Measuring and Combining Edges (Part 1)
In this post we will consider the theory behind measuring and combining edges from different variables and/or entire systems. As an all-purpose guide I would recommend following Rob Hanna’s Quantifiable Edges http://quantifiableedges.blogspot.com/ because there are a lot of practical examples of measuring and combining edges and many of the subtleties to consider on both his blog and more importantly in his subscriber letter. In terms of measuring edges, Michael at MarketSci often does a good job of looking at these issues from a more balanced perspective http://marketsci.wordpress.com/ that combines practioner insight with academic rigor. The subject of measuring and combining edges in financial market data is rarely covered in textbooks and requires experience and judgement to either make qualitative conclusions or apply the right statistical methods. The best academic/textbook on the subject is by David Aronson who is the author of Evidence-Based Technical Analysis http://www.evidencebasedta.com/.

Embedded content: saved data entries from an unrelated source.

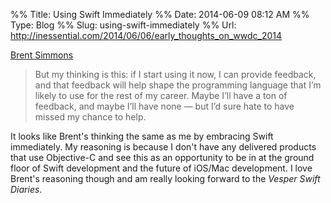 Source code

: %% Title: Using Swift Immediately
%% Date: 2014-06-09 08:12 AM
%% Type: Blog
%% Slug: using-swift-immediately
%% Url: http://inessential.com/2014/06/06/early_thoughts_on_wwdc_2014

[Brent Simmons](http://inessential.com/2014/06/06/early_thoughts_on_wwdc_2014)

> But my thinking is this: if I start using it now, I can provide feedback, and that feedback will help shape the programming language that I’m likely to use for the rest of my career. Maybe I’ll have a ton of feedback, and maybe I’ll have none — but I’d sure hate to have missed my chance to help.

It looks like Brent's thinking the same as me by embracing Swift immediately. My reasoning is because I don't have any delivered products that use Objective-C and see this as an opportunity to be in at the ground floor of Swift development and the future of iOS/Mac development. I love Brent's reasoning though and am really looking forward to the *Vesper Swift Diaries*.
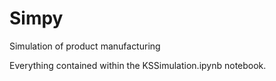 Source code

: # Simpy
Simulation of product manufacturing

Everything contained within the KSSimulation.ipynb notebook.
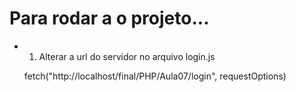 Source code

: # Para rodar a o projeto... 
  * 1. Alterar a url do servidor no arquivo login.js

    fetch("http://localhost/final/PHP/Aula07/login", requestOptions)

 
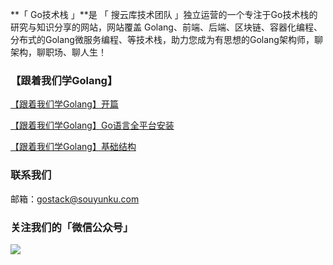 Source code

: 

**「 Go技术栈 」**是 「 搜云库技术团队 」独立运营的一个专注于Go技术栈的研究与知识分享的网站，网站覆盖 Golang、前端、后端、区块链、容器化编程、分布式的Golang微服务编程、等技术栈，助力您成为有思想的Golang架构师，聊架构，聊职场、聊人生！

### 【跟着我们学Golang】

[【跟着我们学Golang】开篇](https://gostack.souyunku.com/2019/04/11/study-golang-with-us/)

[【跟着我们学Golang】Go语言全平台安装](https://gostack.souyunku.com/2019/04/15/install-golang/)

[【跟着我们学Golang】基础结构](https://gostack.souyunku.com/2019/04/22/basic-knowledge/)

### 联系我们

邮箱：gostack@souyunku.com


### 关注我们的「微信公众号」

![](https://gostack.souyunku.com/images/blog/weixin.png)
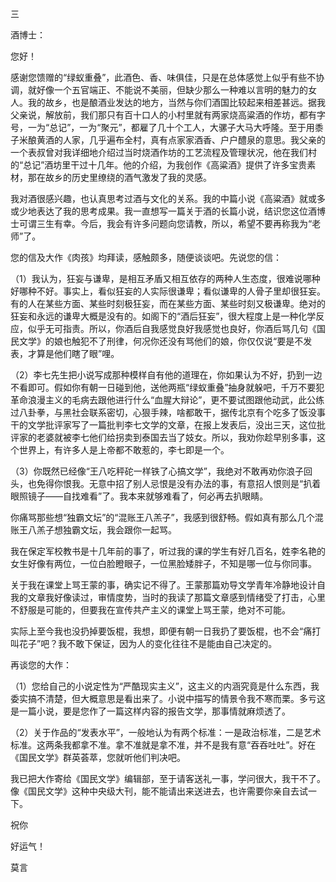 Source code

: 三

酒博士：

您好！

感谢您馈赠的“绿蚁重叠”，此酒色、香、味俱佳，只是在总体感觉上似乎有些不协调，就好像一个五官端正、不能说不美丽，但缺少那么一种难以言明的魅力的女人。我的故乡，也是酿酒业发达的地方，当然与你们酒国比较起来相差甚远。据我父亲说，解放前，我们那只有百十口人的小村里就有两家烧高粱酒的作坊，都有字号，一为“总记”，一为“聚元”，都雇了几十个工人，大骡子大马大呼隆。至于用黍子米酿黄酒的人家，几乎遍布全村，真有点家家酒香、户户醴泉的意思。我父亲的一个表叔曾对我详细地介绍过当时烧酒作坊的工艺流程及管理状况，他在我们村的“总记”酒坊里干过十几年。他的介绍，为我创作《高粱酒》提供了许多宝贵素材，那在故乡的历史里缭绕的酒气激发了我的灵感。

我对酒很感兴趣，也认真思考过酒与文化的关系。我的中篇小说《高粱酒》就或多或少地表达了我的思考成果。我一直想写一篇关于酒的长篇小说，结识您这位酒博士可谓三生有幸。今后，我会有许多问题向您请教，所以，希望不要再称我为“老师”了。

您的信及大作《肉孩》均拜读，感触颇多，随便谈谈吧。先说您的信：

（1）我认为，狂妄与谦卑，是相互矛盾又相互依存的两种人生态度，很难说哪种好哪种不好。事实上，看似狂妄的人实际很谦卑；看似谦卑的人骨子里却很狂妄。有的人在某些方面、某些时刻极狂妄，而在某些方面、某些时刻又极谦卑。绝对的狂妄和永远的谦卑大概是没有的。如阁下的“酒后狂妄”，很大程度上是一种化学反应，似乎无可指责。所以，你酒后自我感觉良好我感觉也良好，你酒后骂几句《国民文学》的娘也触犯不了刑律，何况你还没有骂他们的娘，你仅仅说“要是不发表，才算是他们瞎了眼”哩。

（2）李七先生把小说写成那种模样自有他的道理在，你如果认为不好，扔到一边不看即可。假如你有朝一日碰到他，送他两瓶“绿蚁重叠”抽身就躲吧，千万不要犯革命浪漫主义的毛病去跟他进行什么“血腥大辩论”，更不要试图跟他动武，此公练过八卦拳，与黑社会联系密切，心狠手辣，啥都敢干，据传北京有个吃多了饭没事干的文学批评家写了一篇批判李七文学的文章，在报上发表后，没出三天，这位批评家的老婆就被李七他们给拐卖到泰国去当了妓女。所以，我劝你趁早别多事，这个世界上，有许多人是上帝都不敢惹的，李七即是一个。

（3）你既然已经像“王八吃秤砣一样铁了心搞文学”，我绝对不敢再劝你浪子回头，也免得你恨我。无意中招了别人忌恨是没有办法的事，有意招人恨则是“扒着眼照镜子——自找难看”了。我本来就够难看了，何必再去扒眼睛。

你痛骂那些想“独霸文坛”的“混账王八羔子”，我感到很舒畅。假如真有那么几个混账王八羔子想独霸文坛，我会跟你一起骂。

我在保定军校教书是十几年前的事了，听过我的课的学生有好几百名，姓李名艳的女生好像有两位，一位白脸瞪眼子，一位黑脸矮胖子，不知是哪一位与你同事。

关于我在课堂上骂王蒙的事，确实记不得了。王蒙那篇劝导文学青年冷静地设计自我的文章我好像读过，审情度势，当时的我读了那篇文章感到情绪受了打击，心里不舒服是可能的，但要我在宣传共产主义的课堂上骂王蒙，绝对不可能。

实际上至今我也没扔掉要饭棍，我想，即便有朝一日我扔了要饭棍，也不会“痛打叫花子”吧？我不敢下保证，因为人的变化往往不是能由自己决定的。

再谈您的大作：

（1）您给自己的小说定性为“严酷现实主义”，这主义的内涵究竟是什么东西，我委实搞不清楚，但大概意思是看出来了。小说中描写的情景令我不寒而栗。多亏这是一篇小说，要是您作了一篇这样内容的报告文学，那事情就麻烦透了。

（2）关于作品的“发表水平”，一般地认为有两个标准：一是政治标准，二是艺术标准。这两条我都拿不准。拿不准就是拿不准，并不是我有意“吞吞吐吐”。好在《国民文学》群英荟萃，您就听他们判决吧。

我已把大作寄给《国民文学》编辑部，至于请客送礼一事，学问很大，我干不了。像《国民文学》这种中央级大刊，能不能请出来送进去，也许需要你亲自去试一下。

祝你

好运气！

莫言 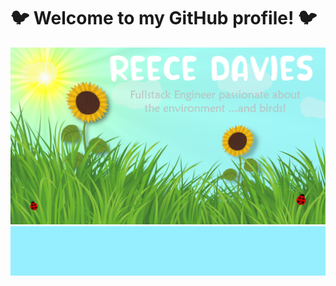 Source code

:# 🐦 Welcome to my GitHub profile! 🐦

![alt text](Github_Picture.png "Picture of grass and flowers")
![alt text](Tesst.png "Picture of grass and flowers")

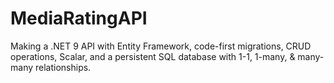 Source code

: # MediaRatingAPI
 
Making a .NET 9 API with Entity Framework, code-first migrations, CRUD operations, Scalar, and a persistent SQL database with 1-1, 1-many, & many-many relationships.
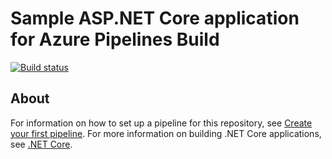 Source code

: # Sample ASP.NET Core application for Azure Pipelines Build

[![Build status](https://dev.azure.com/superusers-kursus/devops/_apis/build/status/working-ok/GUI-build-on-github/ASP.NET%20Core-GUI-Template)](https://dev.azure.com/superusers-kursus/devops/_build/latest?definitionId=10)



## About 

For information on how to set up a pipeline for this repository, see [Create your first pipeline](https://docs.microsoft.com/azure/devops/pipelines/get-started-yaml?view=azure-devops).
For more information on building .NET Core applications, see [.NET Core](https://docs.microsoft.com/azure/devops/pipelines/languages/dotnet-core?view=azure-devops).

The truth is that economists, quants, and academics are often quite guilty of poor or inappropriate analysis in this area– and its very hard for practioners or other academics to see why. The guise of a rigorous white paper with dense mathematics almost always seems more convincing than the dull musings of a trader in a community forum or a financial blogger that puts up a 300-word post. Sadly, this is not actually the case. I have read academic papers that are pure garbage and snippets of incomplete research on a web page that are pure brilliance. Of course more often than not the reverse is true which leads to the general stereotype. The philosophy of the researcher in question is also not a panacea. Neither the proud skeptics nor the naiive optimists are suitable for such a task of measuring and combining edges in financial data. The skeptics will overlook the time-varying nature of edges (a good example is the daily follow through effect) and look at arbitrary time intervals for analysis whose edges may also be uniquely time-varying. They also tend to rely too much on linear regression, and focus too much on binary measures of effect significance using statistics that are sometimes unsuitable for the data. Furthermore, these skeptics are overly enthusiastic about robustness analysis across assets or parameters as if this was the only reliable pre-requisite for an exploitable edge. The naiive optimists are short on analytical rigor, and fail to view any edges that they find within the broader context of an effect. They think that they are finding unique edges that often mere artifacts of the data, and have too little statistical power to draw any conclusions from. The optimists also fail to see the time-varying nature of edges and also fail to perform simple analysis using medians, quartiles or deciles. The optimists make too many mistakes to list, and are the most frequent casualties in financial markets in real-life trading.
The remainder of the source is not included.